By Martin Croucher  www.thenational.ae

DUBAI // An architect who meticulously designed and built a 141,971-piece Lego sculpture of the Burj Khalifa wants the model to serve as an inspiration to others.

The 2.7m tower of unglued plastic bricks went on display yesterday at Dubai Mall.

It is the work of Adam Reed Tucker, an American who said he is on a “mission” to change the way people see Lego.

“Everything I do is with parts you can get in Lego kits,” he said. “I want people to look at the sculpture and to realise that if they had enough bricks, they could build the same thing.”

Since the tower was commissioned just three weeks ago, Mr Reed Tucker has been putting in 16-hour days, spending about 200 hours in total designing and building it at his home in Chicago. “I design it all in my head and build it at the same time,” he said.

Once ready, it was broken into 13 sections and sent to Dubai to be reassembled.

It is not his first Burj Khalifa.

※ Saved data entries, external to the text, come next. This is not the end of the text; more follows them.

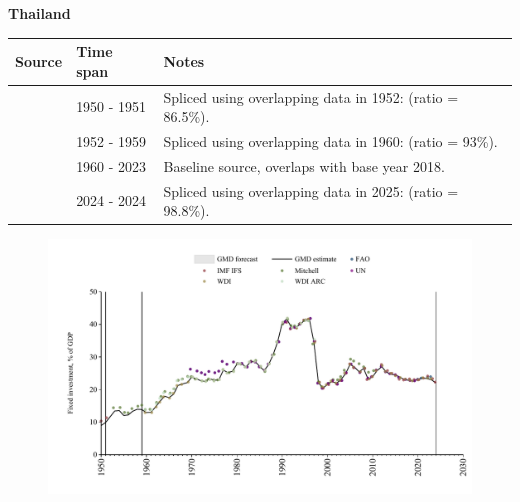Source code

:\documentclass[12pt,a4paper,landscape]{article}
\begin{document}
\begin{adjustbox}{max totalsize={\paperwidth}{\paperheight},center}
\begin{minipage}[t][\textheight][t]{\textwidth}
\vspace*{0.5cm}
{}
\begin{center}
{\Large\bfseries Thailand}
\end{center}
\vspace{0.5cm}
\begin{table}[H]
\centering
\small
\begin{tabular}{|l|l|l|}
\hline
\textbf{Source} & \textbf{Time span} & \textbf{Notes} \\
\hline
\rowcolor{white}\cite{IMF_IFS}& 1950 - 1951 &Spliced using overlapping data in 1952: (ratio = 86.5\%).\\
\rowcolor{lightgray}\cite{Mitchell}& 1952 - 1959 &Spliced using overlapping data in 1960: (ratio = 93\%).\\
\rowcolor{white}\cite{WDI}& 1960 - 2023 &Baseline source, overlaps with base year 2018.\\
\rowcolor{lightgray}\cite{IMF_IFS}& 2024 - 2024 &Spliced using overlapping data in 2025: (ratio = 98.8\%).\\
\hline
\end{tabular}
\end{table}
\begin{figure}[H]
\centering
\includegraphics[width=\textwidth,height=0.6\textheight,keepaspectratio]{graphs/THA_finv_GDP.pdf}
\end{figure}
\end{minipage}
\end{adjustbox}
\end{document}
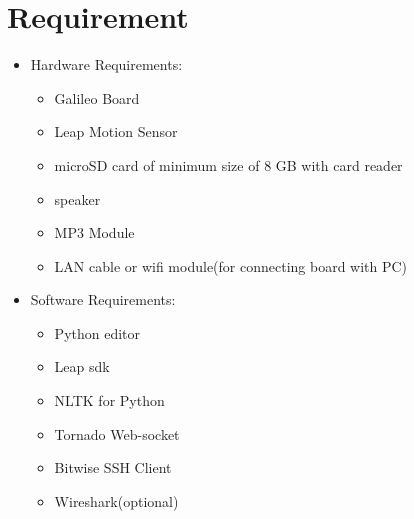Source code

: \documentclass[11pt,a4paper]{article}
\begin{document}
	\section{Requirement}
	\vspace{1cm}
	\begin{itemize}
	    \item Hardware Requirements:
	    \begin{itemize}
	        \item Galileo Board
	        \item Leap Motion Sensor
	        \item microSD card of minimum size of 8 GB with card reader
	        \item speaker
	        \item MP3 Module
	        \item LAN cable or wifi module(for connecting board with PC)
	    \end{itemize}
	    \vspace{1cm}
	    \item Software Requirements:
	    \begin{itemize}
	        \item Python editor
	        \item Leap sdk
	        \item NLTK for Python
	        \item Tornado Web-socket
	        \item Bitwise SSH Client
	        \item Wireshark(optional)
	    \end{itemize}
	\end{itemize}
	\newpage
\end{document}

He has a 5.4m version of the world’s tallest building among 14 other Lego models in an exhibition in the National Building Museum in Washington DC.

He has also designed a more modest retail version, with 208 components and standing only 27.8cm tall, which went on sale yesterday in the Burj Khalifa’s At the Top gift shop priced at Dh149. Staff at the shop said they had sold 60 in the first hour alone.

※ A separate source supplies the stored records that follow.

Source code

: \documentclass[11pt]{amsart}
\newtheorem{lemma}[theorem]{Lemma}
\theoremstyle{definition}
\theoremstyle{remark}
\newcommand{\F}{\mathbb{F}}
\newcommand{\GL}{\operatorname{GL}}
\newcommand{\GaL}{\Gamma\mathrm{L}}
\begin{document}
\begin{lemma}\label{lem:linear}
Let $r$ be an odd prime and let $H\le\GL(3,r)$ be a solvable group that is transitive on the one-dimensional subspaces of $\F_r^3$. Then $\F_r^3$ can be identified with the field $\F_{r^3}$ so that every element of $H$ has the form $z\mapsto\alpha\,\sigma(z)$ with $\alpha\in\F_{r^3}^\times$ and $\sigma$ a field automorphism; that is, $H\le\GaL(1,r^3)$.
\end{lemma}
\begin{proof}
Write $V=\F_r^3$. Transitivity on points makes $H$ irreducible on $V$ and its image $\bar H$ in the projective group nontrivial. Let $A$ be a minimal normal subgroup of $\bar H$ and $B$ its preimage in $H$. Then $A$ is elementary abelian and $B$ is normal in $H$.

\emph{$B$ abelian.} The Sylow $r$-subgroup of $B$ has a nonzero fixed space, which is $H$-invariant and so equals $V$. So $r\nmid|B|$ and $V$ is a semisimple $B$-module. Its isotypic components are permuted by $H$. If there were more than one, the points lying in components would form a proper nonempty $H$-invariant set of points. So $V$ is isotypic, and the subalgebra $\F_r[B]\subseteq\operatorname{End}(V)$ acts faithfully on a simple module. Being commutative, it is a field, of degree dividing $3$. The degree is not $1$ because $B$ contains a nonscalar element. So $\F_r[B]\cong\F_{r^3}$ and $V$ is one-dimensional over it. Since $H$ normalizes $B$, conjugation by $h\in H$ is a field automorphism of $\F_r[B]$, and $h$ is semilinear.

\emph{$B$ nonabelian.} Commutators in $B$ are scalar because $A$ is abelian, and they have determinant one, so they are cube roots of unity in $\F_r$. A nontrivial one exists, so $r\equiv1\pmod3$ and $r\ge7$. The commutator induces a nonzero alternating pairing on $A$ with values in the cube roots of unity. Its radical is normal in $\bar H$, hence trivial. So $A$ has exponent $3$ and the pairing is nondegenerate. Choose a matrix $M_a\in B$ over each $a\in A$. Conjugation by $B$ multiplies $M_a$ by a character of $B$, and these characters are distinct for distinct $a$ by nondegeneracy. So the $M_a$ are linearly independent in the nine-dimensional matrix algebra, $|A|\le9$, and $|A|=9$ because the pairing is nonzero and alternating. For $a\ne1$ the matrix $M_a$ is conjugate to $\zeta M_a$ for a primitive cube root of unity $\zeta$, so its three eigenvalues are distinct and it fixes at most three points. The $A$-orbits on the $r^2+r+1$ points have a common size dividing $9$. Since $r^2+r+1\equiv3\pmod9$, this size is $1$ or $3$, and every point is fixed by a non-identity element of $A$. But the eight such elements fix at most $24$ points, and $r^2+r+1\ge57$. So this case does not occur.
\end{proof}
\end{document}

Mr Reed Tucker said he hoped to create a “whimsical and playful marriage” between the serious world of engineering and the childish realm of Lego.

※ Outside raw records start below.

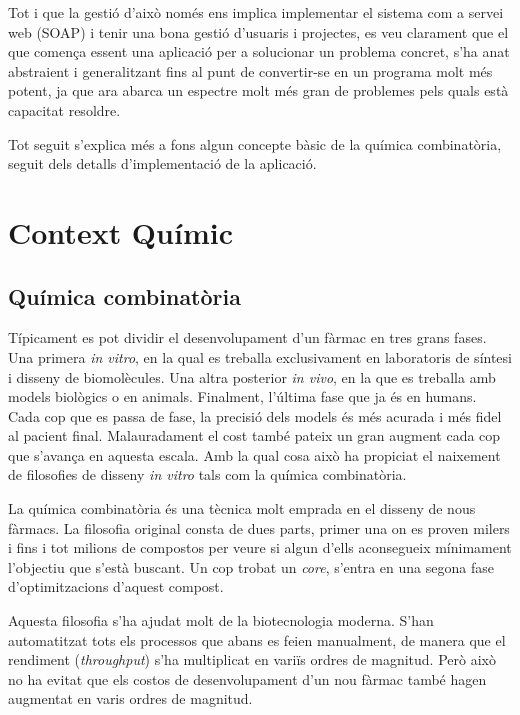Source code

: 	Tot i que la gestió d'això només ens implica implementar el sistema com a
	servei web (SOAP) i tenir una bona gestió d'usuaris i projectes, es veu
	clarament que el que comença essent una aplicació per a solucionar un
	problema concret, s'ha anat abstraient i generalitzant fins al punt de
	convertir-se en un programa molt més potent, ja que ara abarca un espectre
	molt més gran de problemes pels quals està capacitat resoldre.

	Tot seguit s'explica més a fons algun concepte bàsic de la química
	combinatòria, seguit dels detalls d'implementació de la aplicació.


\section{Context Químic} %
	\label{sec:Context Quimic}

	\subsection{Química combinatòria}
	Típicament es pot dividir el desenvolupament d'un fàrmac en tres grans
	fases. Una primera \emph{in vitro}, en la qual es treballa exclusivament en
	laboratoris de síntesi i disseny de biomolècules. Una altra posterior
	\emph{in vivo}, en la que es treballa amb models biològics o en animals.
	Finalment, l'última fase que ja és en humans. Cada cop que es passa de fase,
	la precisió dels models és més acurada i més fidel al pacient final.
	Malauradament el cost també pateix un gran augment cada cop que s'avança en
	aquesta escala. Amb la qual cosa això ha propiciat el naixement de
	filosofies de disseny \emph{in vitro} tals com la química combinatòria.

	La química combinatòria és una tècnica molt emprada en el disseny de nous
	fàrmacs. La filosofia original consta de dues parts, primer una on es proven
	milers i fins i tot milions de compostos per veure si algun d'ells
	aconsegueix mínimament l'objectiu que s'està buscant. Un cop trobat un
	\emph{core}, s'entra en una segona fase d'optimitzacions d'aquest compost.

	Aquesta filosofia s'ha ajudat molt de la biotecnologia moderna. S'han
	automatitzat tots els processos que abans es feien manualment, de manera que
	el rendiment (\emph{throughput}) s'ha multiplicat en variïs ordres de
	magnitud. Però això no ha evitat que els costos de desenvolupament d'un nou
	fàrmac també hagen augmentat en varis ordres de magnitud.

“I’m not 10 years old and I’m not playing with Lego bricks like toys,” he said. “I’m trying to show the world that as a human being grows, the role of a Lego brick changes with them.”

Mr Reed Tucker, whose wife is pregnant, said that when his family expands the boundaries of his workshop would be clearly defined. “There will be one area where there’ll be daddy’s Lego and another where there’s the child’s Lego,” he said.